(Updated 1/31) While construction is underway on the Potomac Yard Metro station, progress on the station’s planned southern access point is being stalled by a financing squabble between the city and WMATA.
The original southern entrance to the Metro station was cut from early plans to save money. As something of a consolation prize, a path to a pedestrian bridge, from neighborhoods to the south to the entrance on the north side of the station, was added.
The city has put forward two potential designs for the southern access to the bridge. At a Potomac Yard Metrorail Implementation Work Group on Monday, however, city staff said there have been some hiccups with regard to financing the southern access.
The pedestrian bridge is planned to cross over the train tracks next to the station and connect to a junction city staff called a “knuckle.” The plan approved by City Council features a northern pavillion, leading to the pedestrian bridge, and a 520-foot ramp going south.

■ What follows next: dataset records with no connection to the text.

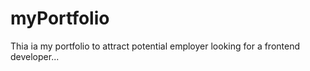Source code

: # myPortfolio
Thia ia my portfolio to attract potential employer looking for a frontend developer...
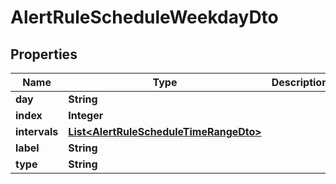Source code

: # AlertRuleScheduleWeekdayDto

## Properties
| Name          | Type                                                                              | Description | Notes      |
| ------------- | --------------------------------------------------------------------------------- | ----------- | ---------- |
| **day**       | **String**                                                                        |             | [optional] |
| **index**     | **Integer**                                                                       |             | [optional] |
| **intervals** | [**List&lt;AlertRuleScheduleTimeRangeDto&gt;**](AlertRuleScheduleTimeRangeDto.md) |             | [optional] |
| **label**     | **String**                                                                        |             | [optional] |
| **type**      | **String**                                                                        |             | [optional] |
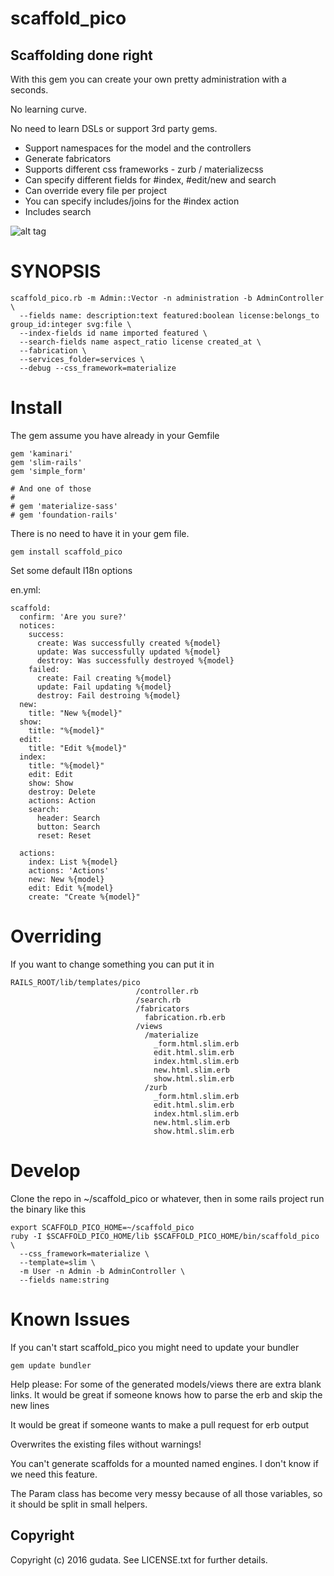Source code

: # scaffold_pico
## Scaffolding done right
With this gem you can create your own pretty administration with a seconds.

No learning curve.

No need to learn DSLs or support 3rd party gems.


* Support namespaces for the model and the controllers
* Generate fabricators
* Supports different css frameworks - zurb / materializecss
* Can specify different fields for #index, #edit/new and search
* Can override every file per project
* You can specify includes/joins for the #index action
* Includes search

![alt tag](https://raw.githubusercontent.com/gudata/scaffold_pico/master/doc/screenshot_index.jpg)


# SYNOPSIS

    scaffold_pico.rb -m Admin::Vector -n administration -b AdminController \
      --fields name: description:text featured:boolean license:belongs_to group_id:integer svg:file \
      --index-fields id name imported featured \
      --search-fields name aspect_ratio license created_at \
      --fabrication \
      --services_folder=services \
      --debug --css_framework=materialize

# Install
The gem assume you have already in your Gemfile

    gem 'kaminari'
    gem 'slim-rails'
    gem 'simple_form'

    # And one of those
    #
    # gem 'materialize-sass'
    # gem 'foundation-rails'

There is no need to have it in your gem file.

    gem install scaffold_pico

Set some default I18n options

  en.yml:

    scaffold:
      confirm: 'Are you sure?'
      notices:
        success:
          create: Was successfully created %{model}
          update: Was successfully updated %{model}
          destroy: Was successfully destroyed %{model}
        failed:
          create: Fail creating %{model}
          update: Fail updating %{model}
          destroy: Fail destroing %{model}
      new:
        title: "New %{model}"
      show:
        title: "%{model}"
      edit:
        title: "Edit %{model}"
      index:
        title: "%{model}"
        edit: Edit
        show: Show
        destroy: Delete
        actions: Action
        search:
          header: Search
          button: Search
          reset: Reset

      actions:
        index: List %{model}
        actions: 'Actions'
        new: New %{model}
        edit: Edit %{model}
        create: "Create %{model}"
      

# Overriding
If you want to change something you can put it in


    RAILS_ROOT/lib/templates/pico
                                /controller.rb
                                /search.rb
                                /fabricators
                                  fabrication.rb.erb
                                /views
                                  /materialize
                                    _form.html.slim.erb
                                    edit.html.slim.erb
                                    index.html.slim.erb
                                    new.html.slim.erb
                                    show.html.slim.erb
                                  /zurb
                                    _form.html.slim.erb
                                    edit.html.slim.erb
                                    index.html.slim.erb
                                    new.html.slim.erb
                                    show.html.slim.erb

# Develop

Clone the repo in ~/scaffold_pico or whatever, then in some rails project run the binary like this

    export SCAFFOLD_PICO_HOME=~/scaffold_pico
    ruby -I $SCAFFOLD_PICO_HOME/lib $SCAFFOLD_PICO_HOME/bin/scaffold_pico \
      --css_framework=materialize \
      --template=slim \
      -m User -n Admin -b AdminController \
      --fields name:string

# Known Issues
If you can't start scaffold_pico you might need to update your bundler

    gem update bundler

Help please: For some of the generated models/views there are extra blank links. It would be great if someone knows how to parse the erb and skip the new lines

It would be great if someone wants to make a pull request for erb output

Overwrites the existing files without warnings!

You can't generate scaffolds for a mounted named engines. I don't know if we need this feature.

The Param class has become very messy because of all those variables, so it should be split in small helpers.


## Copyright

Copyright (c) 2016 gudata. See LICENSE.txt for further details.
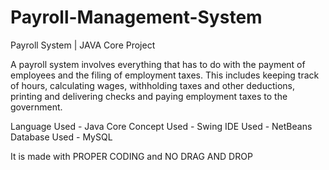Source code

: # Payroll-Management-System
Payroll System | JAVA Core Project

A payroll system involves everything that has to do with the payment of employees and the filing of ­employment taxes. This includes keeping track of hours, calculating wages, withholding taxes and other deductions, printing and delivering checks and paying employment taxes to the government.

Language Used -  Java Core 
Concept Used - Swing
IDE Used - NetBeans
Database Used - MySQL

It is made with PROPER CODING and NO DRAG AND DROP

    

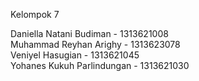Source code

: Kelompok 7

Daniella Natani Budiman - 1313621008 <br>
Muhammad Reyhan Arighy - 1313623078 <br>
Veniyel Hasugian - 1313621045 <br>
Yohanes Kukuh Parlindungan - 1313621030
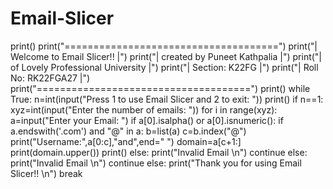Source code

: # Email-Slicer
print()
print("=====================================")
print("|       Welcome to Email Slicer!!   |")
print("|      created by Puneet Kathpalia  |")
print("| of Lovely Professional University |")
print("|          Section: K22FG           |")
print("|         Roll No: RK22FGA27        |")
print("=====================================")
print()
while True:
    n=int(input("Press 1 to use Email Slicer and 2 to exit: "))
    print()
    if n==1:
        xyz=int(input("Enter the number of emails: "))
        for i in range(xyz):
            a=input("Enter your Email: ")
            if a[0].isalpha() or a[0].isnumeric():
                if a.endswith('.com') and "@" in a:
                    b=list(a)
                    c=b.index("@")
                    print("Username:",a[0:c],"and",end=" ")
                    domain=a[c+1:]
                    print(domain.upper())
                    print()
                else:
                    print("Invalid Email \n")
                    continue
            else:
                print("Invalid Email \n")
                continue
    else:
        print("Thank you for using Email Slicer!! \n")
        break
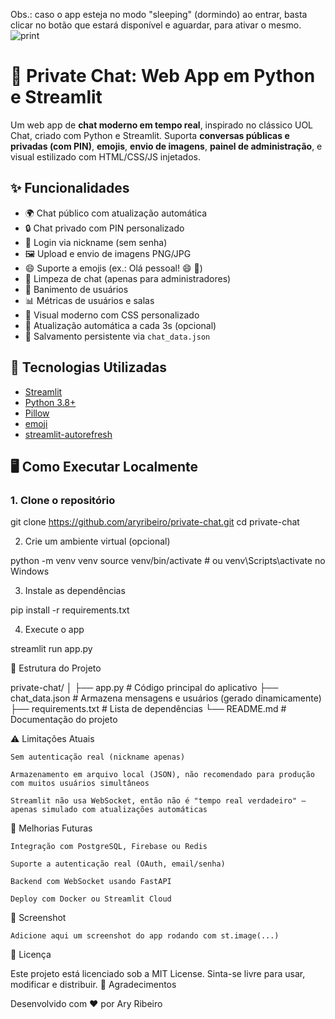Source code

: Obs.: caso o app esteja no modo "sleeping" (dormindo) ao entrar, basta clicar no botão que estará disponível e aguardar, para ativar o mesmo. 
![print](https://github.com/user-attachments/assets/9820f420-0cca-4171-9dad-cca1e3f66430)
# 💬 Private Chat: Web App em Python e Streamlit

Um web app de **chat moderno em tempo real**, inspirado no clássico UOL Chat, criado com Python e Streamlit. Suporta **conversas públicas e privadas (com PIN)**, **emojis**, **envio de imagens**, **painel de administração**, e visual estilizado com HTML/CSS/JS injetados.

## ✨ Funcionalidades

- 🌍 Chat público com atualização automática
- 🔒 Chat privado com PIN personalizado
- 👤 Login via nickname (sem senha)
- 🖼️ Upload e envio de imagens PNG/JPG
- 😄 Suporte a emojis (ex.: Olá pessoal! :smile: :rocket:)
- 🧹 Limpeza de chat (apenas para administradores)
- 🔨 Banimento de usuários
- 📊 Métricas de usuários e salas
- 💅 Visual moderno com CSS personalizado
- 🔁 Atualização automática a cada 3s (opcional)
- 💾 Salvamento persistente via `chat_data.json`


## 🚀 Tecnologias Utilizadas

- [Streamlit](https://streamlit.io/)
- [Python 3.8+](https://www.python.org/)
- [Pillow](https://pillow.readthedocs.io/)
- [emoji](https://pypi.org/project/emoji/)
- [streamlit-autorefresh](https://pypi.org/project/streamlit-autorefresh/)


## 🖥️ Como Executar Localmente

### 1. Clone o repositório

git clone https://github.com/aryribeiro/private-chat.git
cd private-chat

2. Crie um ambiente virtual (opcional)

python -m venv venv
source venv/bin/activate  # ou venv\Scripts\activate no Windows

3. Instale as dependências

pip install -r requirements.txt

4. Execute o app

streamlit run app.py

📁 Estrutura do Projeto

private-chat/
│
├── app.py                # Código principal do aplicativo
├── chat_data.json        # Armazena mensagens e usuários (gerado dinamicamente)
├── requirements.txt      # Lista de dependências
└── README.md             # Documentação do projeto

⚠️ Limitações Atuais

    Sem autenticação real (nickname apenas)

    Armazenamento em arquivo local (JSON), não recomendado para produção com muitos usuários simultâneos

    Streamlit não usa WebSocket, então não é "tempo real verdadeiro" — apenas simulado com atualizações automáticas

🧠 Melhorias Futuras

    Integração com PostgreSQL, Firebase ou Redis

    Suporte a autenticação real (OAuth, email/senha)

    Backend com WebSocket usando FastAPI

    Deploy com Docker ou Streamlit Cloud

📸 Screenshot

    Adicione aqui um screenshot do app rodando com st.image(...)

📄 Licença

Este projeto está licenciado sob a MIT License. Sinta-se livre para usar, modificar e distribuir.
🙌 Agradecimentos

Desenvolvido com ❤️ por Ary Ribeiro
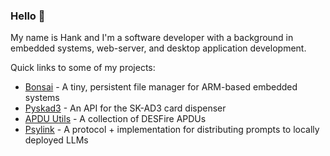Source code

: ### Hello 👋

My name is Hank and I'm a software developer with a background in embedded systems, web-server, and desktop application development.

Quick links to some of my projects:

- [Bonsai](https://github.com/HotelSierraWhiskey/bonsai) - A tiny, persistent file manager for ARM-based embedded systems
- [Pyskad3](https://github.com/HotelSierraWhiskey/pyskad3) - An API for the SK-AD3 card dispenser
- [APDU Utils](https://github.com/HotelSierraWhiskey/apdu_utils) - A collection of DESFire APDUs
- [Psylink](https://github.com/HotelSierraWhiskey/psylink) - A protocol + implementation for distributing prompts to locally deployed LLMs
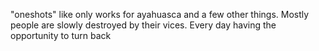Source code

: "oneshots" like only works for ayahuasca and a few other things. Mostly people are slowly destroyed by their vices. Every day having the opportunity to turn back


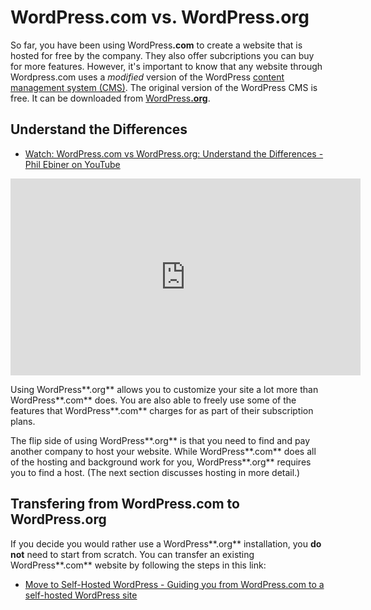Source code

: # WordPress.com vs. WordPress.org

So far, you have been using WordPress<strong>.com</strong> to create a website that is hosted for free by the company. They also offer subcriptions you can buy for more features. However, it's important to know that any website through Wordpress.com uses a *modified* version of the WordPress [content management system (CMS)](https://en.wikipedia.org/wiki/Content_management_system). The original version of the WordPress CMS is free. It can be downloaded from <a href="https://wordpress.org/">WordPress<strong>.org</strong></a>.

## Understand the Differences

- [Watch: WordPress.com vs WordPress.org: Understand the Differences - Phil Ebiner on YouTube](https://youtu.be/qx_9YwIibf8)
<iframe width="560" height="315" src="https://www.youtube.com/embed/qx_9YwIibf8" frameborder="0" allow="accelerometer; autoplay; encrypted-media; gyroscope; picture-in-picture" allowfullscreen></iframe>

Using WordPress**.org** allows you to customize your site a lot more than WordPress**.com** does. You are also able to freely use some of the features that WordPress**.com** charges for as part of their subscription plans.

The flip side of using WordPress**.org** is that you need to find and pay another company to host your website. While WordPress**.com** does all of the hosting and background work for you, WordPress**.org** requires you to find a host. (The next section discusses hosting in more detail.)

## Transfering from WordPress.com to WordPress.org

If you decide you would rather use a WordPress**.org** installation, you **do not** need to start from scratch. You can transfer an existing WordPress**.com** website by following the steps in this link:

- [Move to Self-Hosted WordPress - Guiding you from WordPress.com to a self-hosted WordPress site](https://move.wordpress.com/)
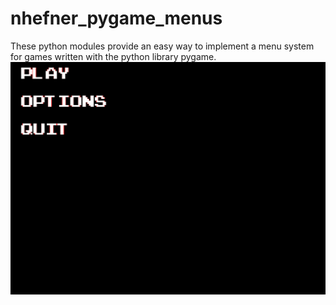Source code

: # **nhefner_pygame_menus**
These python modules provide an easy way to implement a menu system for games written with the python library pygame.
![Screenshot One](/nhefner_pygame_menus/screenshots/home.png)
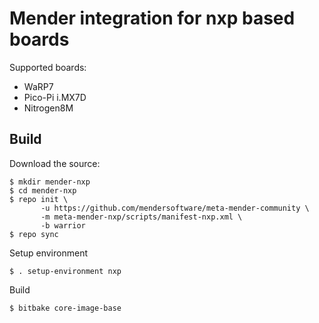 # Mender integration for nxp based boards

Supported boards:

 - WaRP7
 - Pico-Pi i.MX7D
 - Nitrogen8M

## Build

Download the source:

    $ mkdir mender-nxp
    $ cd mender-nxp
    $ repo init \
           -u https://github.com/mendersoftware/meta-mender-community \
           -m meta-mender-nxp/scripts/manifest-nxp.xml \
           -b warrior
    $ repo sync

Setup environment

    $ . setup-environment nxp

Build

    $ bitbake core-image-base
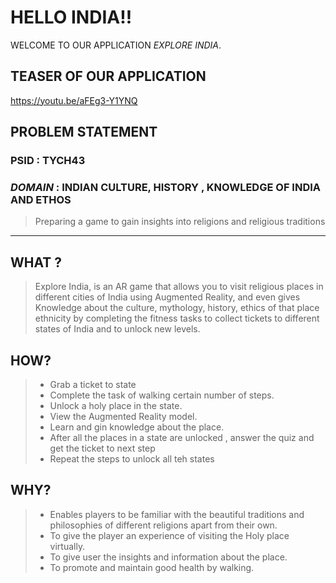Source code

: #  HELLO INDIA!! 
WELCOME TO OUR APPLICATION *EXPLORE INDIA*. 



## TEASER OF OUR APPLICATION 

https://youtu.be/aFEg3-Y1YNQ



## PROBLEM STATEMENT
### PSID : TYCH43
### *DOMAIN* : INDIAN CULTURE, HISTORY , KNOWLEDGE OF INDIA AND ETHOS
> Preparing a game to gain insights into religions and religious traditions
-----------------------------------------------------------------------------------------------------------------------------------------------------------------------------------
## WHAT ? 

> Explore India, is an AR game that allows you to visit religious places in different cities of India using Augmented Reality, and even gives Knowledge about the culture, mythology, history, ethics of that place ethnicity by completing the fitness tasks to collect tickets to different states of India and to unlock new levels.


## HOW? 

> * Grab a ticket to state
> * Complete the task of walking certain number of steps.
> * Unlock a holy place  in the state.
> * View the Augmented Reality model.
> * Learn and gin knowledge about the place.
> * After all the places in a state are unlocked , answer the quiz and get the ticket to next step
> * Repeat the steps to unlock all teh states


## WHY?

> * Enables players to be familiar with the beautiful traditions and philosophies of different religions apart from their own.
> * To give the player an experience of visiting the Holy place virtually.
> * To give user the insights and information about the place.
> * To promote and maintain good health by walking.



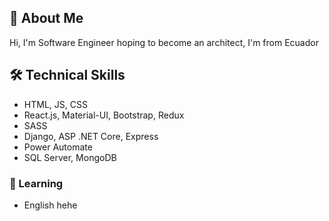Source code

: ## 🚀 About Me
Hi, I'm Software Engineer hoping to become an architect, I'm from Ecuador
## 🛠 Technical Skills
- HTML, JS, CSS
- React.js, Material-UI, Bootstrap, Redux
- SASS
- Django, ASP .NET Core, Express
- Power Automate
- SQL Server, MongoDB
### 🌱 Learning
- English hehe
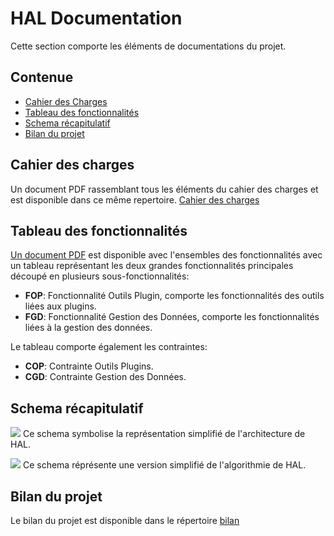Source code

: # HAL Documentation

Cette section comporte les éléments de documentations du projet.



Contenue
--------

- [Cahier des Charges](#cahier-des-charges)
- [Tableau des fonctionnalités](#tableau-des-fonctionnalités)
- [Schema récapitulatif](#schema-récapitulatif)
- [Bilan du projet](#bilan-du-projet)


Cahier des charges
------------------

Un document PDF rassemblant tous les éléments du cahier des charges et est disponible dans ce même repertoire. [Cahier des charges](cahierdescharges.pdf)


Tableau des fonctionnalités
----------------------------

[Un document PDF](fonctionnaliteTab.pdf) est disponible avec l'ensembles des fonctionnalités avec un tableau représentant les deux grandes fonctionnalités principales découpé en plusieurs sous-fonctionnalités:
-	**FOP**: Fonctionnalité Outils Plugin, comporte les fonctionnalités des outils liées aux plugins.
- **FGD**: Fonctionnalité Gestion des Données, comporte les fonctionnalités liées à la gestion des données.

Le tableau comporte également les contraintes:
- **COP**: Contrainte Outils Plugins.
- **CGD**: Contrainte Gestion des Données.


Schema récapitulatif
--------------------

![][schema-recap]
Ce schema symbolise la représentation simplifié de l'architecture de HAL.

![][schema_hal]
Ce schema réprésente une version simplifié de l'algorithmie de HAL.

[schema-recap]: schemas/Schema_recap_fleche_png.png

[schema_hal]: schemas/schema_hal.png

Bilan du projet
----------------

Le bilan du projet est disponible dans le répertoire [bilan](bilan/)

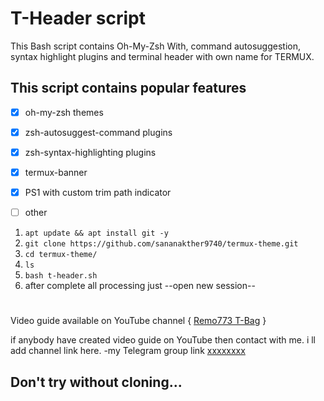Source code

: # T-Header script
This Bash script contains Oh-My-Zsh With, command autosuggestion, syntax highlight plugins and terminal header with own name for TERMUX. 

## This script contains popular features

- [x] oh-my-zsh themes
- [x] zsh-autosuggest-command plugins
- [x] zsh-syntax-highlighting plugins
- [x] termux-banner
- [x] PS1 with custom trim path indicator
- [ ] other 


1. `apt update && apt install git -y`
2. `git clone https://github.com/sananakther9740/termux-theme.git`
3. `cd termux-theme/`
4. `ls`
5. `bash t-header.sh`
6. after complete all processing just --open new session--
#
Video guide available on YouTube channel { [Remo773 T-Bag](https://youtu.be/8Duxj_-b4og) }

if anybody have created video guide on YouTube then contact with me. i ll add channel link here. -my Telegram group link [xxxxxxxx](xxxxxxxxxxxxxxxxxxxxxxxg)
## Don't try without cloning...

A second option under consideration calls for a pedestrian bridge of similar length connecting to a southern pavilion, rather than the ramp. The southern pavillion in the second option would include a staircase and two elevators.
WMATA is currently negotiating a price for the southern access infrastructure, but staff and city officials warned that the estimates are coming back higher than the $50 million allocated in a state grant.
“They provided a number,” Wilson summarized at the meeting. “Their number is much higher than we believe the number should be. You guys [staff] are going to go back with a number you’re willing to pay, an offer, that you feel is a reasonable number.”
City staff said the next steps are to determine if the prices negotiated by WMATA are reasonable given current market costs, and to get approval from oversight agencies. Despite the back and forth over costs, staff said the plan is still to have the southern access open along with the rest of the Metro station in two years.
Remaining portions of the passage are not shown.